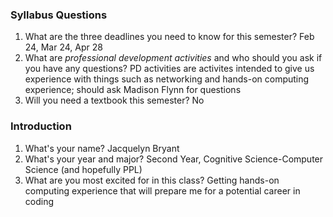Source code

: ### Syllabus Questions
1. What are the three deadlines you need to know for this semester?
Feb 24, Mar 24, Apr 28
2. What are *professional development activities* and who should you ask if you have any questions?
PD activities are activites intended to give us experience with things such as networking and hands-on computing experience; should ask Madison Flynn for questions
3. Will you need a textbook this semester?
No

### Introduction
1. What's your name?
Jacquelyn Bryant
2. What's your year and major?
Second Year, Cognitive Science-Computer Science (and hopefully PPL)
3. What are you most excited for in this class?
Getting hands-on computing experience that will prepare me for a potential career in coding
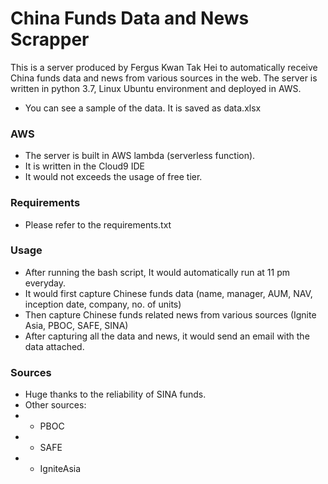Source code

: # China Funds Data and News Scrapper
This is a server produced by Fergus Kwan Tak Hei to automatically receive China funds data and news from various sources in the web. The server is written in python 3.7, Linux Ubuntu environment and deployed in AWS.
- You can see a sample of the data. It is saved as data.xlsx

### AWS
- The server is built in AWS lambda (serverless function).
- It is written in the Cloud9 IDE
- It would not exceeds the usage of free tier.

### Requirements
- Please refer to the requirements.txt
### Usage
- After running the bash script, It would automatically run at 11 pm everyday.
- It would first capture Chinese funds data (name, manager, AUM, NAV, inception date, company, no. of units)
- Then capture Chinese funds related news from various sources (Ignite Asia, PBOC, SAFE, SINA)
- After capturing all the data and news, it would send an email with the data attached.
### Sources
- Huge thanks to the reliability of SINA funds.
- Other sources:
-  - PBOC
-  - SAFE
-  - IgniteAsia

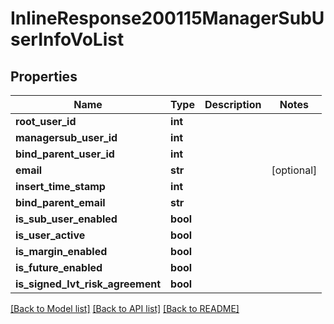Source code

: # InlineResponse200115ManagerSubUserInfoVoList

## Properties
Name | Type | Description | Notes
------------ | ------------- | ------------- | -------------
**root_user_id** | **int** |  | 
**managersub_user_id** | **int** |  | 
**bind_parent_user_id** | **int** |  | 
**email** | **str** |  | [optional] 
**insert_time_stamp** | **int** |  | 
**bind_parent_email** | **str** |  | 
**is_sub_user_enabled** | **bool** |  | 
**is_user_active** | **bool** |  | 
**is_margin_enabled** | **bool** |  | 
**is_future_enabled** | **bool** |  | 
**is_signed_lvt_risk_agreement** | **bool** |  | 

[[Back to Model list]](../README.md#documentation-for-models) [[Back to API list]](../README.md#documentation-for-api-endpoints) [[Back to README]](../README.md)

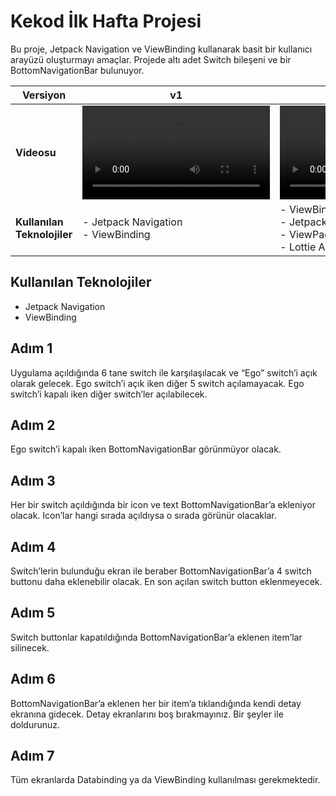 # Kekod İlk Hafta Projesi

Bu proje, Jetpack Navigation ve ViewBinding kullanarak basit bir kullanıcı arayüzü oluşturmayı amaçlar. Projede altı adet Switch bileşeni ve bir BottomNavigationBar bulunuyor.

| **Versiyon**            | v1         | v2          |
|-------------------------|------------|-------------|
| **Videosu**              | <video src="https://github.com/user-attachments/assets/5bdae665-0c59-40d1-8e82-7e2325b6bfcc" controls width="300"/> | <video src="https://github.com/user-attachments/assets/a7ac2918-fe07-4178-aaba-33ccaee5cfff" controls width="300"/> |
| **Kullanılan Teknolojiler** | - Jetpack Navigation <br> - ViewBinding | - ViewBinding <br> - Jetpack Navigation <br> - ViewPager <br> - Lottie Animasyon |



## Kullanılan Teknolojiler

- Jetpack Navigation
- ViewBinding

## Adım 1

Uygulama açıldığında 6 tane switch ile karşılaşılacak ve “Ego” switch’i açık olarak gelecek. Ego switch’i açık iken diğer 5 switch açılamayacak. Ego switch’i kapalı iken diğer switch’ler açılabilecek.

## Adım 2

Ego switch’i kapalı iken BottomNavigationBar görünmüyor olacak.

## Adım 3

Her bir switch açıldığında bir icon ve text BottomNavigationBar’a ekleniyor olacak. Icon’lar hangi sırada açıldıysa o sırada görünür olacaklar.

## Adım 4

Switch’lerin bulunduğu ekran ile beraber BottomNavigationBar’a 4 switch buttonu daha eklenebilir olacak. En son açılan switch button eklenmeyecek.

## Adım 5

Switch buttonlar kapatıldığında BottomNavigationBar’a eklenen item’lar silinecek.

## Adım 6

BottomNavigationBar’a eklenen her bir item’a tıklandığında kendi detay ekranına gidecek. Detay ekranlarını boş bırakmayınız. Bir şeyler ile doldurunuz.

## Adım 7

Tüm ekranlarda Databinding ya da ViewBinding kullanılması gerekmektedir.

+ + + + + + +

* **THE PROBLEM**: Would you please copy, word for word, everything above from the line containing "This is a server" down to the line containing "- Then capture", those two lines included?

* **SOLUTION FOR THIS EXERCISE**:
This is a server produced by Fergus Kwan Tak Hei to automatically receive China funds data and news from various sources in the web. The server is written in python 3.7, Linux Ubuntu environment and deployed in AWS.
- You can see a sample of the data. It is saved as data.xlsx

### AWS
- The server is built in AWS lambda (serverless function).
- It is written in the Cloud9 IDE
- It would not exceeds the usage of free tier.

### Requirements
- Please refer to the requirements.txt
### Usage
- After running the bash script, It would automatically run at 11 pm everyday.
- It would first capture Chinese funds data (name, manager, AUM, NAV, inception date, company, no. of units)
- Then capture Chinese funds related news from various sources (Ignite Asia, PBOC, SAFE, SINA)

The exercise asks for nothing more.